Große Worte fand zunächst Deutschlands Außenministerin Annalena Baerbock (Grüne) zu Beginn der Invasion in die Ukraine. “Das wird Russland ruinieren”, erklärte sie, und meinte damit die geplanten Sanktionen gegen Moskau. Damit hat sie sich wohl übernommen. Nun zeigt sich: Gerade bei den für Russland – und ebenso für Deutschland! – so wichtigen Gas-Importen kann die deutsche Bundesregierung nicht wirklich viel ausrichten. Ein Gas-Embargo Deutschlands gegen Russland scheitert näher besehen bereits im Ansatz.

Berlin ist durch "Take-or-Pay"-Klauseln gebunden

Das Problem: Deutschland hat Verträge mit Russland bzw. mit Gazprom geschlossen. Diese enthalten sogenannte “Take-or-Pay”-Klauseln. Was die bedeuten, hat kürzlich die “Aka­de­mie Berg­stra­ße für Ressourcen, Demo­kra­tie- und Frie­dens­for­schung” in einer Studie deutlich gemacht: Deutschland muss auch im Fal­le eines Gas-Import­stopps weiterhin Milliardenbeträge an Gaz­prom zah­len müsse.

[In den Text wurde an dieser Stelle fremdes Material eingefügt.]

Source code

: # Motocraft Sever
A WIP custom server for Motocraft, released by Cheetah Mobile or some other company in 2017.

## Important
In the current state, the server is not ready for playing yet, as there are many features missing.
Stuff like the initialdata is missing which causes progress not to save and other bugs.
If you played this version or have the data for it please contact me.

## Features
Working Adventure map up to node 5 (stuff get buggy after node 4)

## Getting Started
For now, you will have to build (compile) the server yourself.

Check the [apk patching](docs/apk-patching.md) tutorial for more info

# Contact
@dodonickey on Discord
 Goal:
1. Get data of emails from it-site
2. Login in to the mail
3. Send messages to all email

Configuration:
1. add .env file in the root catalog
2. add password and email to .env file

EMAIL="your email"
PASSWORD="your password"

In der Stu­die heißt es: “Es geht über­wie­gend um lang­fris­ti­ge Ver­trä­ge mit Lauf­zei­ten von 10 bis 25 Jah­ren mit fest­ge­leg­ten Men­gen und Prei­sen. Mehr noch: Es han­delt sich um so genann­te Take-or-Pay-Ver­trä­ge, bei denen die deut­schen Impor­teu­re eine unbe­ding­te Ver­pflich­tung zur Zah­lung über­nom­men haben, unab­hän­gig davon, ob man das Erd­gas tat­säch­lich impor­tiert oder nicht. Man muss also die für etli­che Jah­re vor­be­stell­te Abnah­me­men­ge bezah­len, ob das Gas am Ende fließt oder nicht.”

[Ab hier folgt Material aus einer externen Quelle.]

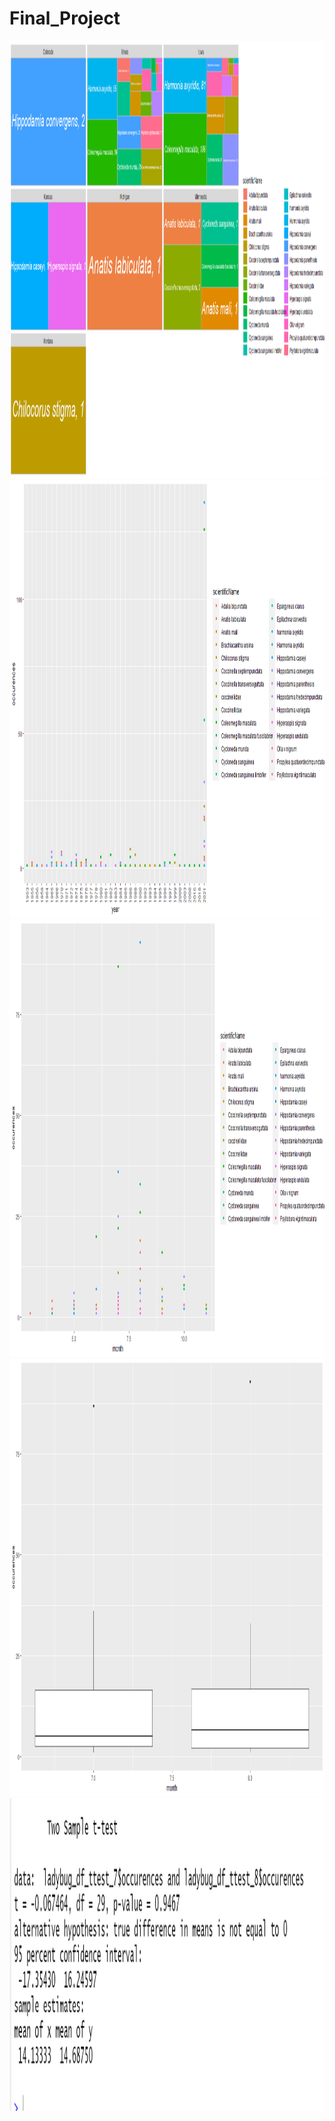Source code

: # Final_Project
<img src="images/Rplot03.png" alt="Girl in a jacket" width="1400" height="700">
<img src="images/Rplot.png" alt="Girl in a jacket" width="1400" height="700">
<img src="images/Rplot06.png" alt="Girl in a jacket" width="1400" height="700">
<img src="images/Rplot07.png" alt="Girl in a jacket" width="1200" height="700">
<img src="images/ttest_ladybug.png" alt="Girl in a jacket" width="1200" height="500">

Deutschland müsste Putin Geld für Nichts überweisen

Mit anderen Worten: Auf absehbare Zeit hat Putin nichts zu befürchten, selbst wenn Deutschland die Gas-Zufuhr aus Russland massiv einschränken sollte. Im Gegenteil: Das wäre eher Grund zur Freude für den Kreml-Chef. Denn dann würde Moskau Geld für Nichts von Berlin erhalten. Effektive Sanktionen sehen anders aus. Das ungenutzte Gas könnte Putin behalten und für andere Zwecke einsetzen.

Selbst wenn Ber­lin also über­teu­er­tes Flüssigerdgas aus den USA bezieht, müsste er es weiterhin Über­wei­sun­gen an Russland ent­rich­ten. Nun könnte Deutschland das Vertragswerk schlicht ignorieren und nicht mehr beachten. Doch das kommt für die Regierung überhaupt nicht in Frage. Schließ­lich war es Ber­lin selbst, das Mos­kau auf die Einhaltung bestehender Verträge hingewiesen hat, als  der Kreml erstmals die For­de­rung erhoben hat, Gas-Lie­fe­run­gen nur noch in Rubel zu bezah­len. Damit sind Berlin die Hände gebunden, zumindest solange Deutschland keinen 100-prozentigen Ersatz für russisches Gas gefunden hat – und das kann dauern.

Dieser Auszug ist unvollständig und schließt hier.